**Collected data:**
--------------------------------

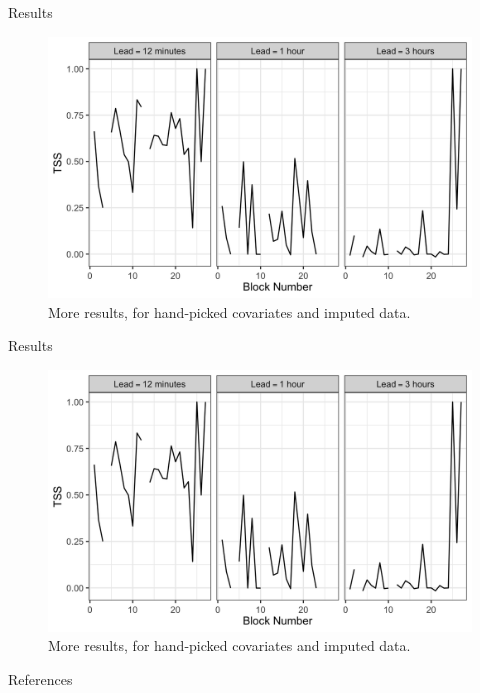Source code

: \documentclass{beamer}
\begin{document}
\begin{frame}{Results}
    \begin{figure}[!htb]
        \centering
        \includegraphics[scale=0.25]{0901_results.png}
        \caption{More results, for hand-picked covariates and imputed data.}
        \label{fig:0901_results}
    \end{figure}
\end{frame}

\begin{frame}{Results}
    \begin{figure}[!htb]
        \centering
        \includegraphics[scale=0.25]{0901_results.png}
        \caption{More results, for hand-picked covariates and imputed data.}
        \label{fig:0901_results}
    \end{figure}
\end{frame}

\begin{frame}[allowframebreaks]{References}
    \nocite{*}
    \printbibliography
\end{frame}
\end{document}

--------------------------------

Repeat the data verbatim, excluding all pictures.

Source code

: \documentclass{beamer}
\begin{document}
\begin{frame}{Results}
    \begin{figure}[!htb]
        \centering
        \includegraphics[scale=0.25]{0901_results.png}
        \caption{More results, for hand-picked covariates and imputed data.}
        \label{fig:0901_results}
    \end{figure}
\end{frame}

\begin{frame}{Results}
    \begin{figure}[!htb]
        \centering
        \includegraphics[scale=0.25]{0901_results.png}
        \caption{More results, for hand-picked covariates and imputed data.}
        \label{fig:0901_results}
    \end{figure}
\end{frame}

\begin{frame}[allowframebreaks]{References}
    \nocite{*}
    \printbibliography
\end{frame}
\end{document}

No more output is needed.